The Jenny Jones Show is an American syndicated daytime tabloid talk show that was hosted by comedian/actress/singer Jenny Jones. It was produced by Quincy Jones-David Salzman Entertainment and Telepictures Productions and was distributed by Warner Bros. Domestic Television Distribution. The show ran for 12 seasons,  from September 16, 1991, until May 21, 2003; and was taped in Chicago, Illinois at WMAQ-TV studios.

Format
The Jenny Jones Show premiered in September 1991, in which it debuted on 178 television stations nationwide; this debut was the biggest launch in syndicated talk show history.

When the series began, a traditional talk show format reminiscent of Oprah was used. However, ratings were low during the first two seasons, and by 1993 it began to move away from serious subjects and began to take on more unusual subjects and theme shows such as paternity tests, out-of-control teens (including shows in which they are sent to boot camp), confronting former bullies (something Jones dealt with when she was young), makeovers for people who had no sense of fashion or style, celebrity impersonators, talent contests (and at times, people who made it an obsession to enter them, especially parents of the children who enter the pageants/contests/shows), feuding neighbors, strippers and secret crushes.

The show would also feature regular live performances by bands of varying genres (notably pop, punk, rock, hip-hop, and R&B), ranging from lesser known bands from the local Chicago area to more well known bands from around the U.S. and Canada. Many well-known artists first appeared on Jenny Jones including Usher, Ludacris, Tamar Braxton, Nelly, and Three Six Mafia, who made their first national TV appearance on the show. The final live performance of alternative rock band Dinosaur Jr. before their initial 1997 disbandment was a performance of "Out There" on the show earlier that year.

Murder of Scott Amedure

On March 6, 1995, Jenny Jones taped an episode called "Revealing Same Sex Secret Crush" on which Scott Amedure, a gay man, confessed to an associate, Jonathan Schmitz, that he had a crush on him. Schmitz appeared unconcerned as he laughed about that revelation in front of the audience. However, three days after the taping, an upset Schmitz killed Amedure.

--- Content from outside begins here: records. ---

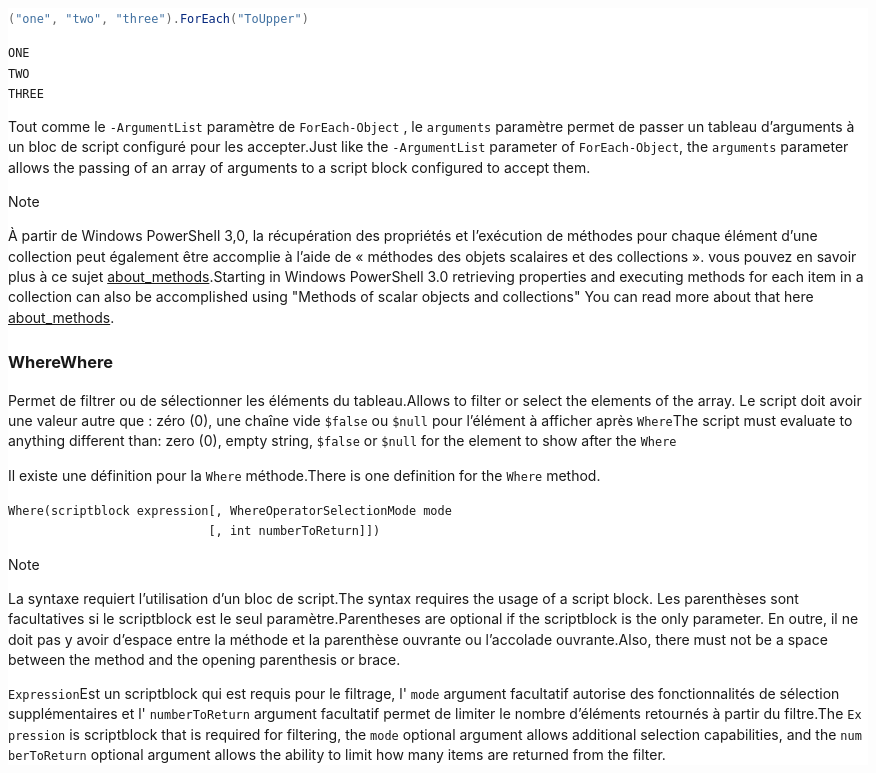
 ```powershell
("one", "two", "three").ForEach("ToUpper")
```

```Output
ONE
TWO
THREE
```

<span data-ttu-id="fefa8-217">Tout comme le `-ArgumentList` paramètre de `ForEach-Object` , le `arguments` paramètre permet de passer un tableau d’arguments à un bloc de script configuré pour les accepter.</span><span class="sxs-lookup"><span data-stu-id="fefa8-217">Just like the `-ArgumentList` parameter of `ForEach-Object`, the `arguments` parameter allows the passing of an array of arguments to a script block configured to accept them.</span></span>

> [!NOTE]
> <span data-ttu-id="fefa8-218">À partir de Windows PowerShell 3,0, la récupération des propriétés et l’exécution de méthodes pour chaque élément d’une collection peut également être accomplie à l’aide de « méthodes des objets scalaires et des collections ». vous pouvez en savoir plus à ce sujet [about_methods](about_methods.md).</span><span class="sxs-lookup"><span data-stu-id="fefa8-218">Starting in Windows PowerShell 3.0 retrieving properties and executing methods for each item in a collection can also be accomplished using "Methods of scalar objects and collections" You can read more about that here [about_methods](about_methods.md).</span></span>

### <a name="where"></a><span data-ttu-id="fefa8-219">Where</span><span class="sxs-lookup"><span data-stu-id="fefa8-219">Where</span></span>

<span data-ttu-id="fefa8-220">Permet de filtrer ou de sélectionner les éléments du tableau.</span><span class="sxs-lookup"><span data-stu-id="fefa8-220">Allows to filter or select the elements of the array.</span></span> <span data-ttu-id="fefa8-221">Le script doit avoir une valeur autre que : zéro (0), une chaîne vide `$false` ou `$null` pour l’élément à afficher après `Where`</span><span class="sxs-lookup"><span data-stu-id="fefa8-221">The script must evaluate to anything different than: zero (0), empty string, `$false` or `$null` for the element to show after the `Where`</span></span>

<span data-ttu-id="fefa8-222">Il existe une définition pour la `Where` méthode.</span><span class="sxs-lookup"><span data-stu-id="fefa8-222">There is one definition for the `Where` method.</span></span>

```
Where(scriptblock expression[, WhereOperatorSelectionMode mode
                            [, int numberToReturn]])
```

> [!NOTE]
> <span data-ttu-id="fefa8-223">La syntaxe requiert l’utilisation d’un bloc de script.</span><span class="sxs-lookup"><span data-stu-id="fefa8-223">The syntax requires the usage of a script block.</span></span> <span data-ttu-id="fefa8-224">Les parenthèses sont facultatives si le scriptblock est le seul paramètre.</span><span class="sxs-lookup"><span data-stu-id="fefa8-224">Parentheses are optional if the scriptblock is the only parameter.</span></span> <span data-ttu-id="fefa8-225">En outre, il ne doit pas y avoir d’espace entre la méthode et la parenthèse ouvrante ou l’accolade ouvrante.</span><span class="sxs-lookup"><span data-stu-id="fefa8-225">Also, there must not be a space between the method and the opening parenthesis or brace.</span></span>

<span data-ttu-id="fefa8-226">`Expression`Est un scriptblock qui est requis pour le filtrage, l' `mode` argument facultatif autorise des fonctionnalités de sélection supplémentaires et l' `numberToReturn` argument facultatif permet de limiter le nombre d’éléments retournés à partir du filtre.</span><span class="sxs-lookup"><span data-stu-id="fefa8-226">The `Expression` is scriptblock that is required for filtering, the `mode` optional argument allows additional selection capabilities, and the `numberToReturn` optional argument allows the ability to limit how many items are returned from the filter.</span></span>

After the murder made headlines, the producers decided not to air the show, though it aired during Court TV's (now TruTV) coverage of the trial as part of the presentation of evidence to the jury. Clips of the episode were also featured in the HBO documentary Talked to Death, and the first episode of the Netflix docuseries Trial By Media. Schmitz's history of mental illness and alcohol/drug abuse came to light during the trial in which Schmitz was later convicted of second degree murder. Jones and the producers were later sued by Amedure's family for neglecting to find out Schmitz's history of mental illness and substance abuse. Jones testified under oath that the producers told Schmitz that his admirer could be a man, but Schmitz thought that the admirer was a woman. Amedure's family won the ruling and the show was ordered to pay $25 million, but that decision was later overturned by the Michigan appellate court which ruled that the producers were not responsible for what happened to the guests after their appearance on the show. Schmitz was released on parole on August 21, 2017.

Backlash
This incident (and other subjects) led to Dino Corbin, then-general manager of Chico, California, CBS affiliate KHSL-TV, to remove The Jenny Jones Show from its line-up. Corbin claimed that what he perceived to be constant objectionable material (one show involving a transgender dating search that KHSL refused to air) was his reason for the cancellation, not the murder.

Final years
By its final two seasons, the show had dropped heavily in the ratings. It was nearly cancelled at the conclusion of season 11, but was saved by a last-minute deal with the Tribune Broadcasting station group, although the subsequent station shuffle necessitated in such key markets as New York City, Chicago and Los Angeles didn't help the ratings erosion.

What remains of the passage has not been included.